Material shown =>
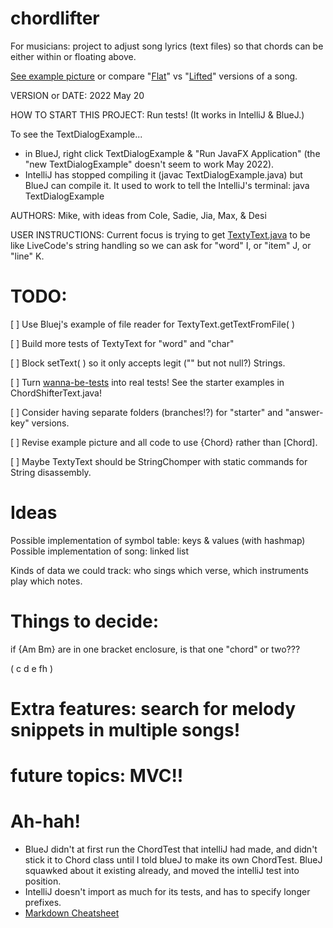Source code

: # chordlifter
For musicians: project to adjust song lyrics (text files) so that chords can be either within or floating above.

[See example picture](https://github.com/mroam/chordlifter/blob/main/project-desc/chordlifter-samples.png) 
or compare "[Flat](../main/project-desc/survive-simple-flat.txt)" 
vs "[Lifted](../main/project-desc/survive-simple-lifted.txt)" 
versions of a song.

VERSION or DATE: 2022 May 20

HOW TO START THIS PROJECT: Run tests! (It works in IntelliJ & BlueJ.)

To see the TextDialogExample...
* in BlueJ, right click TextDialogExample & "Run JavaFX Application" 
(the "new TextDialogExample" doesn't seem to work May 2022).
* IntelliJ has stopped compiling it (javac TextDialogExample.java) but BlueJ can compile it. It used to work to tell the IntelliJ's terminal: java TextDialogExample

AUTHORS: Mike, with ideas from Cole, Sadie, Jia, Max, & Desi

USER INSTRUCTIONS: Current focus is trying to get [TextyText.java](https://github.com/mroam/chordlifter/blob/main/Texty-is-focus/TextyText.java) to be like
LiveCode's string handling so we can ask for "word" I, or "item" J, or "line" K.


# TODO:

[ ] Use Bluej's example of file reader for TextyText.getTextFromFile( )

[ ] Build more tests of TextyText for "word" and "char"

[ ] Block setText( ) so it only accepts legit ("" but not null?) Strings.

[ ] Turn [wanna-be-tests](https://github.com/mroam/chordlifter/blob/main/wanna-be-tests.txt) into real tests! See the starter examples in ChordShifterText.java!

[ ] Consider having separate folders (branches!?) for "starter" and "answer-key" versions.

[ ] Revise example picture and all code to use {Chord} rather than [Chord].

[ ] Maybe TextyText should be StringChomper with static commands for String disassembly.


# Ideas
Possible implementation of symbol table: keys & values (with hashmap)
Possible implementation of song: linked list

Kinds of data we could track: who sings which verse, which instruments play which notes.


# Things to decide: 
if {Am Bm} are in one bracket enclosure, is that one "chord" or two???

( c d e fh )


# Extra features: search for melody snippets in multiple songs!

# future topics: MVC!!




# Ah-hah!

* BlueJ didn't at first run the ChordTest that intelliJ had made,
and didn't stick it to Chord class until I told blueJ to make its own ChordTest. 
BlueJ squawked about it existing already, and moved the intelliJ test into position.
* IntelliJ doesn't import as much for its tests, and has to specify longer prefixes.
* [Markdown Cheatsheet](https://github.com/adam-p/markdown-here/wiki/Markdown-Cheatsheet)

Instructions for the task => Return the records above verbatim, images excluded.

Reply to the exercise =>
Source code

: # chordlifter
For musicians: project to adjust song lyrics (text files) so that chords can be either within or floating above.

[See example picture](https://github.com/mroam/chordlifter/blob/main/project-desc/chordlifter-samples.png) 
or compare "[Flat](../main/project-desc/survive-simple-flat.txt)" 
vs "[Lifted](../main/project-desc/survive-simple-lifted.txt)" 
versions of a song.

VERSION or DATE: 2022 May 20

HOW TO START THIS PROJECT: Run tests! (It works in IntelliJ & BlueJ.)

To see the TextDialogExample...
* in BlueJ, right click TextDialogExample & "Run JavaFX Application" 
(the "new TextDialogExample" doesn't seem to work May 2022).
* IntelliJ has stopped compiling it (javac TextDialogExample.java) but BlueJ can compile it. It used to work to tell the IntelliJ's terminal: java TextDialogExample

AUTHORS: Mike, with ideas from Cole, Sadie, Jia, Max, & Desi

USER INSTRUCTIONS: Current focus is trying to get [TextyText.java](https://github.com/mroam/chordlifter/blob/main/Texty-is-focus/TextyText.java) to be like
LiveCode's string handling so we can ask for "word" I, or "item" J, or "line" K.


# TODO:

[ ] Use Bluej's example of file reader for TextyText.getTextFromFile( )

[ ] Build more tests of TextyText for "word" and "char"

[ ] Block setText( ) so it only accepts legit ("" but not null?) Strings.

[ ] Turn [wanna-be-tests](https://github.com/mroam/chordlifter/blob/main/wanna-be-tests.txt) into real tests! See the starter examples in ChordShifterText.java!

[ ] Consider having separate folders (branches!?) for "starter" and "answer-key" versions.

[ ] Revise example picture and all code to use {Chord} rather than [Chord].

[ ] Maybe TextyText should be StringChomper with static commands for String disassembly.


# Ideas
Possible implementation of symbol table: keys & values (with hashmap)
Possible implementation of song: linked list

Kinds of data we could track: who sings which verse, which instruments play which notes.


# Things to decide: 
if {Am Bm} are in one bracket enclosure, is that one "chord" or two???

( c d e fh )


# Extra features: search for melody snippets in multiple songs!

# future topics: MVC!!




# Ah-hah!

* BlueJ didn't at first run the ChordTest that intelliJ had made,
and didn't stick it to Chord class until I told blueJ to make its own ChordTest. 
BlueJ squawked about it existing already, and moved the intelliJ test into position.
* IntelliJ doesn't import as much for its tests, and has to specify longer prefixes.
* [Markdown Cheatsheet](https://github.com/adam-p/markdown-here/wiki/Markdown-Cheatsheet)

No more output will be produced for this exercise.